Um passo em direção à «unidade cristã»
A nova Charta Oecumenica foi assinada pelo arcebispo Nikitas de Tiatira e Grã-Bretanha, presidente da CEC, e pelo arcebispo Gintaras Grušas de Vilna, presidente do CCEE. Ambos destacaram que o documento representa um chamado à cooperação e ao testemunho comum da fé. “Nosso compromisso como Igrejas não é abstrato: está enraizado em uma fé compartilhada, vivida em meio à dor, à divisão e à esperança”, afirmou o arcebispo Nikitas. “Devemos proclamar juntos o Evangelho, defender a dignidade humana e trabalhar pela justiça, pela paz e pelo cuidado da criação”.
Por sua vez, o arcebispo Grušas sublinhou que a nova carta chega “em um momento crucial para a Europa”, ao oferecer ferramentas para responder unidos “às feridas da guerra, ao drama dos migrantes e aos desafios éticos das novas tecnologias”. Ele também insistiu na necessidade de envolver os jovens na construção da unidade cristã e de criar espaços de reconciliação e diálogo.

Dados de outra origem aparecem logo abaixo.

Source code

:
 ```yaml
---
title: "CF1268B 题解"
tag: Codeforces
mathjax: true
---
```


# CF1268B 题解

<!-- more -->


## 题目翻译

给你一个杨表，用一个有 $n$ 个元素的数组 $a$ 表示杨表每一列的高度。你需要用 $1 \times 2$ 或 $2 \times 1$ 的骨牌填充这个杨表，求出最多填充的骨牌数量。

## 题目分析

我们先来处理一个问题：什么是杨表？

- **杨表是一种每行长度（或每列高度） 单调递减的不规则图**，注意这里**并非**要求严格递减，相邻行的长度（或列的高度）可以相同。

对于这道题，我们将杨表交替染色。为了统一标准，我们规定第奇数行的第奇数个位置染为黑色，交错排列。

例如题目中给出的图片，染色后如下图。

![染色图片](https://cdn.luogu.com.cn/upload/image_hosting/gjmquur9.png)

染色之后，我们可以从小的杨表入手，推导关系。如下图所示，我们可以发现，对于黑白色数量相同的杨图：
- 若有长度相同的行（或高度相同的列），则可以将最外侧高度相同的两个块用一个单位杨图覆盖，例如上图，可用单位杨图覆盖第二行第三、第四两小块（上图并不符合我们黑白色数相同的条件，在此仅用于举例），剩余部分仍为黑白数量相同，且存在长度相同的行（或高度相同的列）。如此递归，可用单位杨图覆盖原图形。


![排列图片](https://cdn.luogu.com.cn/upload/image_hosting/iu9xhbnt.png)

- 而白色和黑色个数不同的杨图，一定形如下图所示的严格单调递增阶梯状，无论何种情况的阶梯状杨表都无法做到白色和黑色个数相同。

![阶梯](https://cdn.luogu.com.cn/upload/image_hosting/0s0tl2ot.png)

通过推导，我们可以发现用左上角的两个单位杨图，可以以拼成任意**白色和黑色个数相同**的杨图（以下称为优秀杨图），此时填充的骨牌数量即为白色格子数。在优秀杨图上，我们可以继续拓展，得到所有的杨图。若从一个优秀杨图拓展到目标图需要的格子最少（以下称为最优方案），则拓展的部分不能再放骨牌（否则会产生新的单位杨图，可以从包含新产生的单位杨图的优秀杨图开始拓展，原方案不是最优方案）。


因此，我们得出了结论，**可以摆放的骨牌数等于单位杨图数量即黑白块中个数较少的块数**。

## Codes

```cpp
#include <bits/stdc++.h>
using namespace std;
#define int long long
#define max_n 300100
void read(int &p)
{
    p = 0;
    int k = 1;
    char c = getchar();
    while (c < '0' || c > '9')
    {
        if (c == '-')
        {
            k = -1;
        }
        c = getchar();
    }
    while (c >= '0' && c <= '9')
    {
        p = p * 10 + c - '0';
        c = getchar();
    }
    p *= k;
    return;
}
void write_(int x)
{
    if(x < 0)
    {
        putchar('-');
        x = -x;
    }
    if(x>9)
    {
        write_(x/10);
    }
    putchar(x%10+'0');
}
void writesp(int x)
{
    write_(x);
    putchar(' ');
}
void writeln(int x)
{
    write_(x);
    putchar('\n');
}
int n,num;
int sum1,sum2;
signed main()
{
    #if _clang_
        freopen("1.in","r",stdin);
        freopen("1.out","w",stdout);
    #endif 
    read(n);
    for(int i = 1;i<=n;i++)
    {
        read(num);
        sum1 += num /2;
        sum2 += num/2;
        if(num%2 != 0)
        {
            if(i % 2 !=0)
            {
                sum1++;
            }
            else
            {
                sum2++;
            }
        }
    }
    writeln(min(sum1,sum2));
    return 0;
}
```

Uma visão cristã para os desafios atuais
Originalmente assinada em 2001, a Charta Oecumenica tem sido desde então um texto de referência para o movimento ecumênico na Europa. A versão atualizada, publicada no ano em que se comemoram os 1700 anos do Concílio de Niceia, responde a um contexto social, cultural e religioso em transformação. O documento reafirma o compromisso das Igrejas com a paz e a reconciliação, a acolhida dos migrantes e refugiados, a proteção da criação e o diálogo com as comunidades judaica e muçulmana. Além disso, aborda as implicações éticas das tecnologias emergentes e atribui um papel destacado aos jovens como protagonistas do ecumenismo.

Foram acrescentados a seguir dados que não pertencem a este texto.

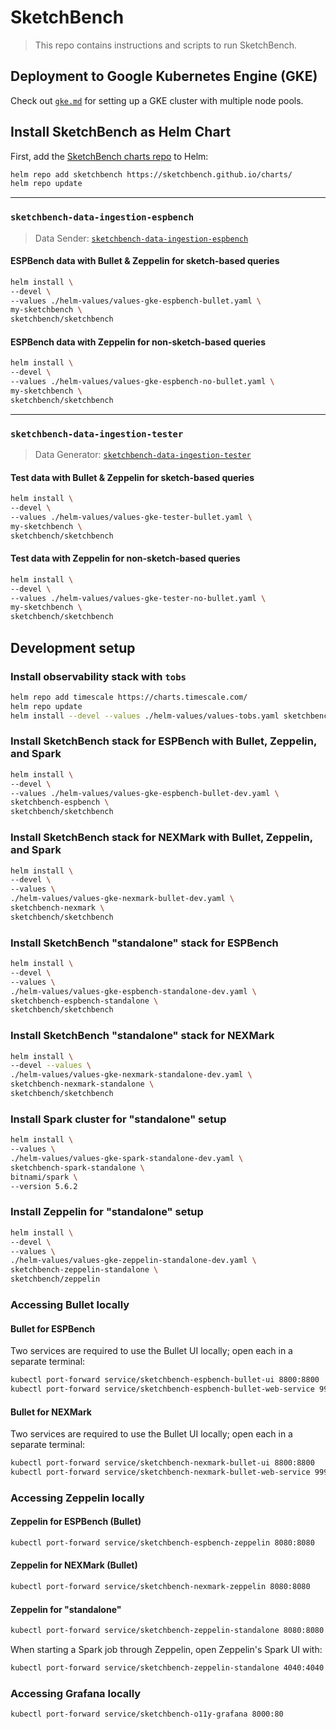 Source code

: # SketchBench

> This repo contains instructions and scripts to run SketchBench.

## Deployment to Google Kubernetes Engine (GKE)

Check out [`gke.md`](https://github.com/SketchBench/sketchbench/blob/main/gke.md) for setting up a GKE cluster with multiple node pools.

## Install SketchBench as Helm Chart

First, add the [SketchBench charts repo](https://github.com/SketchBench/charts) to Helm:

```bash
helm repo add sketchbench https://sketchbench.github.io/charts/
helm repo update
```

---

### `sketchbench-data-ingestion-espbench`

> Data Sender: [`sketchbench-data-ingestion-espbench`](https://github.com/SketchBench/sketchbench-data-ingestion-espbench)

#### ESPBench data with Bullet & Zeppelin for sketch-based queries

```bash
helm install \
--devel \
--values ./helm-values/values-gke-espbench-bullet.yaml \
my-sketchbench \
sketchbench/sketchbench
```

#### ESPBench data with Zeppelin for non-sketch-based queries

```bash
helm install \
--devel \
--values ./helm-values/values-gke-espbench-no-bullet.yaml \
my-sketchbench \
sketchbench/sketchbench
```

---

### `sketchbench-data-ingestion-tester`

> Data Generator: [`sketchbench-data-ingestion-tester`](https://github.com/SketchBench/sketchbench-data-ingestion-tester)

#### Test data with Bullet & Zeppelin for sketch-based queries

```bash
helm install \
--devel \
--values ./helm-values/values-gke-tester-bullet.yaml \
my-sketchbench \
sketchbench/sketchbench
```

#### Test data with Zeppelin for non-sketch-based queries

```bash
helm install \
--devel \
--values ./helm-values/values-gke-tester-no-bullet.yaml \
my-sketchbench \
sketchbench/sketchbench
```

## Development setup

### Install observability stack with `tobs`

```bash
helm repo add timescale https://charts.timescale.com/
helm repo update
helm install --devel --values ./helm-values/values-tobs.yaml sketchbench-o11y timescale/tobs
```

### Install SketchBench stack for ESPBench with Bullet, Zeppelin, and Spark

```bash
helm install \
--devel \
--values ./helm-values/values-gke-espbench-bullet-dev.yaml \
sketchbench-espbench \
sketchbench/sketchbench
```

### Install SketchBench stack for NEXMark with Bullet, Zeppelin, and Spark

```bash
helm install \
--devel \
--values \
./helm-values/values-gke-nexmark-bullet-dev.yaml \
sketchbench-nexmark \
sketchbench/sketchbench
```

### Install SketchBench "standalone" stack for ESPBench

```bash
helm install \
--devel \
--values \
./helm-values/values-gke-espbench-standalone-dev.yaml \
sketchbench-espbench-standalone \
sketchbench/sketchbench
```

### Install SketchBench "standalone" stack for NEXMark

```bash
helm install \
--devel --values \
./helm-values/values-gke-nexmark-standalone-dev.yaml \
sketchbench-nexmark-standalone \
sketchbench/sketchbench
```

### Install Spark cluster for "standalone" setup

```bash
helm install \
--values \
./helm-values/values-gke-spark-standalone-dev.yaml \
sketchbench-spark-standalone \
bitnami/spark \
--version 5.6.2
```

### Install Zeppelin for "standalone" setup

```bash
helm install \
--devel \
--values \
./helm-values/values-gke-zeppelin-standalone-dev.yaml \
sketchbench-zeppelin-standalone \
sketchbench/zeppelin
```

### Accessing Bullet locally

#### Bullet for ESPBench

Two services are required to use the Bullet UI locally; open each in a separate terminal:

```bash
kubectl port-forward service/sketchbench-espbench-bullet-ui 8800:8800
kubectl port-forward service/sketchbench-espbench-bullet-web-service 9999:9999
```

#### Bullet for NEXMark

Two services are required to use the Bullet UI locally; open each in a separate terminal:

```bash
kubectl port-forward service/sketchbench-nexmark-bullet-ui 8800:8800
kubectl port-forward service/sketchbench-nexmark-bullet-web-service 9999:9999
```

### Accessing Zeppelin locally

#### Zeppelin for ESPBench (Bullet)

```bash
kubectl port-forward service/sketchbench-espbench-zeppelin 8080:8080
```

#### Zeppelin for NEXMark (Bullet)

```bash
kubectl port-forward service/sketchbench-nexmark-zeppelin 8080:8080
```

#### Zeppelin for "standalone"

```bash
kubectl port-forward service/sketchbench-zeppelin-standalone 8080:8080
```

When starting a Spark job through Zeppelin, open Zeppelin's Spark UI with:

```bash
kubectl port-forward service/sketchbench-zeppelin-standalone 4040:4040
```

### Accessing Grafana locally

```bash
kubectl port-forward service/sketchbench-o11y-grafana 8000:80
```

Um ecumenismo horizontal e uma Igreja em diálogo
O conteúdo da nova Carta reflete uma tendência crescente: a de um ecumenismo de cooperação prática mais do que de conversão doutrinal. Fala-se com insistência de “unidade visível”, “diálogo” e “diversidade reconciliada”, mas o texto evita toda referência explícita ao primado de Pedro, à Eucaristia como centro de comunhão, ou à Igreja como “Corpo de Cristo visível e hierárquico”.

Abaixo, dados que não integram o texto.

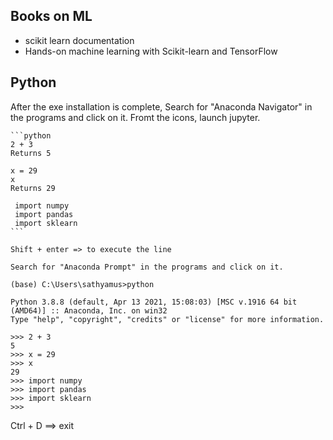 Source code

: ## Books on ML
 - scikit learn documentation
 - Hands-on machine learning with Scikit-learn and TensorFlow


## Python

After the exe installation is complete, 
	Search for "Anaconda Navigator" in the programs and click on it. Fromt the icons, launch jupyter.

	```python
	2 + 3
	Returns 5

	x = 29
	x
	Returns 29

	 import numpy
	 import pandas
	 import sklearn
	```

	Shift + enter => to execute the line

	Search for "Anaconda Prompt" in the programs and click on it.

	(base) C:\Users\sathyamus>python

	Python 3.8.8 (default, Apr 13 2021, 15:08:03) [MSC v.1916 64 bit (AMD64)] :: Anaconda, Inc. on win32
	Type "help", "copyright", "credits" or "license" for more information.

	>>> 2 + 3
	5
	>>> x = 29
	>>> x
	29
	>>> import numpy
	>>> import pandas
	>>> import sklearn
	>>>

 Ctrl + D ==> exit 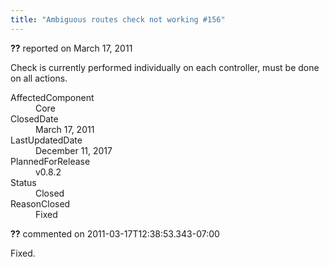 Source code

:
 ```yaml
---
title: "Ambiguous routes check not working #156"
---
```

<div class="issue-report"><div class="issue-header"><b>??</b> reported on <time datetime="2011-03-17T10:40:33.107-07:00">March 17, 2011</time></div><div class="issue-message" markdown="1">

Check is currently performed individually on each controller, must be done on all actions.

</div><div class="issue-footer"><dl><dt>AffectedComponent</dt><dd>Core</dd><dt>ClosedDate</dt><dd><time datetime="2011-03-17T12:39:25.807-07:00">March 17, 2011</time></dd><dt>LastUpdatedDate</dt><dd><time datetime="2017-12-11T02:15:56.247-08:00">December 11, 2017</time></dd><dt>PlannedForRelease</dt><dd>v0.8.2</dd><dt>Status</dt><dd>Closed</dd><dt>ReasonClosed</dt><dd>Fixed</dd></dl></div></div><div id="comment-77657" class="issue-comment"><div class="issue-header"><b>??</b> commented on 2011-03-17T12:38:53.343-07:00</div><div class="issue-message" markdown="1">

Fixed.

</div></div> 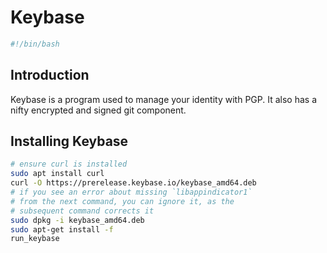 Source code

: # Keybase 
```bash
#!/bin/bash
```
## Introduction
Keybase is a program used to manage your identity with PGP. It also has a nifty encrypted and signed git component.
## Installing Keybase
```bash
# ensure curl is installed
sudo apt install curl
curl -O https://prerelease.keybase.io/keybase_amd64.deb
# if you see an error about missing `libappindicator1`
# from the next command, you can ignore it, as the
# subsequent command corrects it
sudo dpkg -i keybase_amd64.deb
sudo apt-get install -f
run_keybase
```
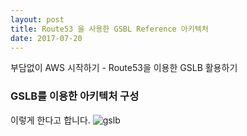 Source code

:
 ```yaml
---
layout: post
title: Route53 을 사용한 GSBL Reference 아키텍처
date: 2017-07-20
---
```


부담없이 AWS 시작하기 - Route53을 이용한 GSLB 활용하기

### GSLB를 이용한 아키텍처 구성

이렇게 한다고 합니다.
![gslb](https://user-images.githubusercontent.com/29446742/28563273-64b2c25c-7160-11e7-8e91-8fc25217bf59.png)
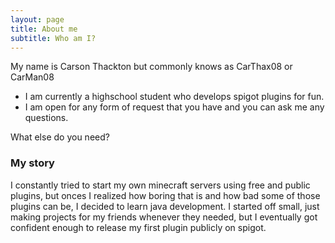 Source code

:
 ```yaml
---
layout: page
title: About me
subtitle: Who am I?
---
```


My name is Carson Thackton but commonly knows as CarThax08 or CarMan08

- I am currently a highschool student who develops spigot plugins for fun.
- I am open for any form of request that you have and you can ask me any questions.

What else do you need?

### My story
I constantly tried to start my own minecraft servers using free and public plugins, but onces I realized how boring that is and how bad some of those plugins can be, I decided to learn java development. I started off small, just making projects for my friends whenever they needed, but I eventually got confident enough to release my first plugin publicly on spigot.
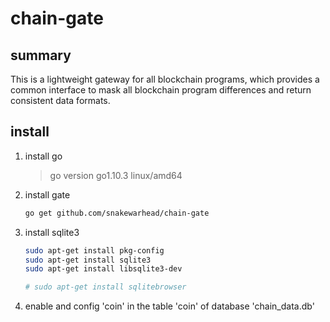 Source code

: # chain-gate

## summary

This is a lightweight gateway for all blockchain programs, which provides a common interface to mask all blockchain program differences and return consistent data formats.

## install

1. install go
    > go version go1.10.3 linux/amd64

1. install gate

    ```sh
    go get github.com/snakewarhead/chain-gate
    ```

1. install sqlite3

    ```sh
    sudo apt-get install pkg-config
    sudo apt-get install sqlite3
    sudo apt-get install libsqlite3-dev

    # sudo apt-get install sqlitebrowser
    ```

1. enable and config 'coin' in the table 'coin' of database 'chain_data.db'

Este tipo de ecumenismo —apresentado como extensão do atual caminho sinodal— apoia-se na horizontalidade do consenso e na linguagem da cooperação, deixando em segundo plano a dimensão teológica e sacramental. A Igreja, em seu legítimo desejo de promover a unidade, não pode diluir sua identidade em negociações diplomáticas nem esconder sua essência apostólica por trás de acordos ambíguos. A caridade exige diálogo; mas a verdade exige clareza.
O verdadeiro ecumenismo não consiste em rebaixar as diferenças para conviver melhor, mas em chamar todos os batizados à plenitude da fé e da comunhão eclesial. Quando a Igreja esquece este horizonte, corre o risco de se tornar um ator social a mais, perdendo sua força missionária e seu zelo apostólico.